The Complete 2023 Guide to AWS Secrets Manager

Every organization has secrets – from database passwords and API keys to encryption tokens and SSH keys. Safeguarding these secrets is now a top priority in today‘s data-driven world. Especially as threats from both external attackers and malicious insiders continue rising at an alarming rate:

  • Data breaches grew 68% in 2022, exposing over 23 billion records.
  • 95% of cybersecurity incidents involve human error like hardcoded secrets in code or config files.
  • Compromised secrets remain the root cause for a staggering 80% of data breaches.

These stats highlight why a dedicated secrets management strategy is now imperative for security teams. But building custom encryption and access controls is complex, costly, and still leaves gaps.

This is where AWS Secrets Manager comes in…

What is AWS Secrets Manager?

AWS Secrets Manager provides a fully-managed service to securely store, distribute, and audit access to tokens, passwords, API keys, and other secrets. Instead of reinventing the wheel, you can leverage Secrets Manager‘s baked-in capabilities like:

✅ Military-grade encryption using KMS

✅ Fine-grained access policies and multi-factor authentication

✅ Automated secret rotation on a custom schedule

✅ Native integrations with RDS, Redshift, Lambda, EKS and more

✅ Detailed monitoring and audit trails

✅ Achieve compliance requirements like HIPAA, PCI DSS out-of-the-box

With Secrets Manager, you no longer need to hardcode secrets in apps or IT resources. Instead applications authenticate via Secrets Manager to retrieve secrets at runtime. This reduces your attack surface and enables easier lifecycle management as secrets naturally evolve.

Key users of Secrets Manager span banking, insurance, healthcare, retail, and technology – essentially any regulated industry dealing with sensitive data. Its ability to offload undifferentiated security infrastructure makes Secrets Manager hugely compelling both for security and for developer velocity.

In this comprehensive guide, we‘ll cover:

  • Capabilities – Encryption, access control, rotation, audit features
  • Integrations – Using Secrets Manager with other AWS services
  • Use Cases – Common ways orgs leverage Secrets Manager
  • Best Practices – Ensuring security, compliance, and governance
  • Pricing – Cost model and optimization techniques

Let‘s get started!

AWS Secrets Manager Capabilities

Secrets Manager provides a Swiss Army knife of integrated capabilities purpose-built for secrets management lifecycles:

Secrets Manager architecture

Secret Storage and Management

The base foundation of Secrets Manager is securely storing secrets and making them easily consumable to authorized entities. Developers simply reference secrets via API instead of hardcoding credentials.

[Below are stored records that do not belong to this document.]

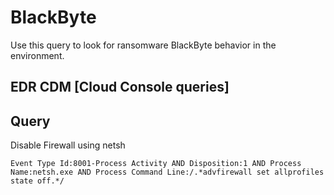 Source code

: # BlackByte

Use this query to look for ransomware BlackByte behavior in the environment.

## EDR CDM [Cloud Console queries]

## Query

Disable Firewall using netsh
```
Event Type Id:8001-Process Activity AND Disposition:1 AND Process Name:netsh.exe AND Process Command Line:/.*advfirewall set allprofiles state off.*/

```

It offers simple APIs and tools to:

  • Create, update, retrieve secrets
  • Control permissions to specific secrets
  • Reference secrets from apps, Lambda functions, containers
  • Replicate secrets across AWS regions
  • Search catalog of existing secrets

Secrets can be up to 10KB – ample room for credentials, certificates, encryption keys etc.

Encryption and Access Controls

Secrets Manager provides defense-in-depth via multiple security safeguards:


All secrets are encrypted at rest via KMS keys. You can choose default Secrets Manager keys or custom KMS keys for added control. Encryption secures secrets throughout their lifecycle.

Access Control

Granular IAM, resource, and session policies control all access to secrets. For example, Developer roles may only view certain secrets while Admin roles can rotate them. MFA provides additional verification.

Secret Permissions

By default new secrets inherit their creator‘s permissions. You can optionally define inline resource policies to override this allowing cross-account secret access.

Separation of Duties

Special purpose rotation Lambda functions run with minimal privileges. They can rotate but not view secret contents.

Combined, these mechanisms ensure secrets stay protected.

Secret Rotation

Manually tracking passwords and keys is difficult. Secrets Manager offers fully automated rotation to simplify lifecycle management.

Secret Rotation

Here‘s an overview:

✅ Set rotation schedule (30, 60, or 90 days)

✅ Special Lambda rotates secret on schedule

✅ New secret version deployed with staging label

✅ Backend validation via test connectivity

✅ Rotate staging label to AWSCURRENT on success

✅ Previous secret still available as AWSPREVIOUS

This hands-free approach reduces risk from stale secrets. You also meet compliance mandates requiring periodic rotation.

Secret Monitoring

Understanding exactly how secrets are accessed instills trust. Secrets Manager delivers complete visibility leveraging other AWS services:

CloudTrail logs all console and API access to secrets. Detailed event history for compliance.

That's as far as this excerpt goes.